Compliance
Staff Roles & Access Control in Therapy Clinics
Role-based access for clinicians, supervisors, front desk, and billers — minimum necessary PHI, audit logs, and intern workflows.
Updated June 12, 2026 · 5 min read
Therapy clinics mix clinicians, interns, supervisors, front desk, and billers — each needing different access to PHI. Shared passwords and over-broad admin accounts are among the most common HIPAA and GDPR violations in small practices. Role-based access in your Practice OS enforces least privilege by design.
Typical roles in outpatient mental health
- Clinician / therapist — full chart for assigned caseload, notes, measures
- Supervisor — supervisee charts per active supervision assignment
- Front desk / scheduler — demographics, calendar, portal setup — not note bodies
- Biller — accounts, claims, statements — limited clinical detail
- Practice administrator — staff management, settings, imports — broad but audited
Minimum necessary principle
Staff should see the minimum PHI required for their job. A scheduler rarely needs progress note content; a biller needs diagnosis and procedure codes tied to visits, not therapy narrative. Software roles should mirror that separation — not one “admin sees everything” login shared by five people.

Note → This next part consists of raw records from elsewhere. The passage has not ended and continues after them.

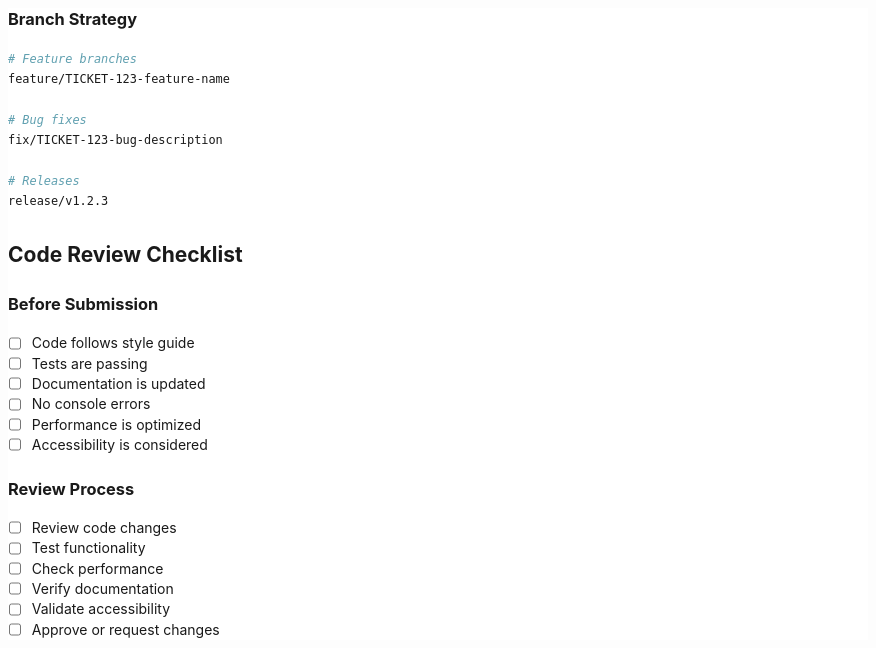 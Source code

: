 ### Branch Strategy
```bash
# Feature branches
feature/TICKET-123-feature-name

# Bug fixes
fix/TICKET-123-bug-description

# Releases
release/v1.2.3
```

## Code Review Checklist

### Before Submission
- [ ] Code follows style guide
- [ ] Tests are passing
- [ ] Documentation is updated
- [ ] No console errors
- [ ] Performance is optimized
- [ ] Accessibility is considered

### Review Process
- [ ] Review code changes
- [ ] Test functionality
- [ ] Check performance
- [ ] Verify documentation
- [ ] Validate accessibility
- [ ] Approve or request changes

Audit logs and accountability
- Individual credentials for every staff member
- Session timeout on idle staff workstations
- Optional MFA for clinicians and administrators
- Audit trail when sensitive records are viewed or exported
- Prompt deactivation when employment ends
Interns and trainees
Trainees get their own logins under supervision — not borrowed supervisor credentials. Supervisors review cosign workflows per your licensing board rules; software should support clear attribution of who wrote and who signed each note.
FAQ
- Can front desk share a clinician login?
- No — shared credentials violate minimum necessary access and break audit accountability. Each staff member needs their own login with role-appropriate permissions.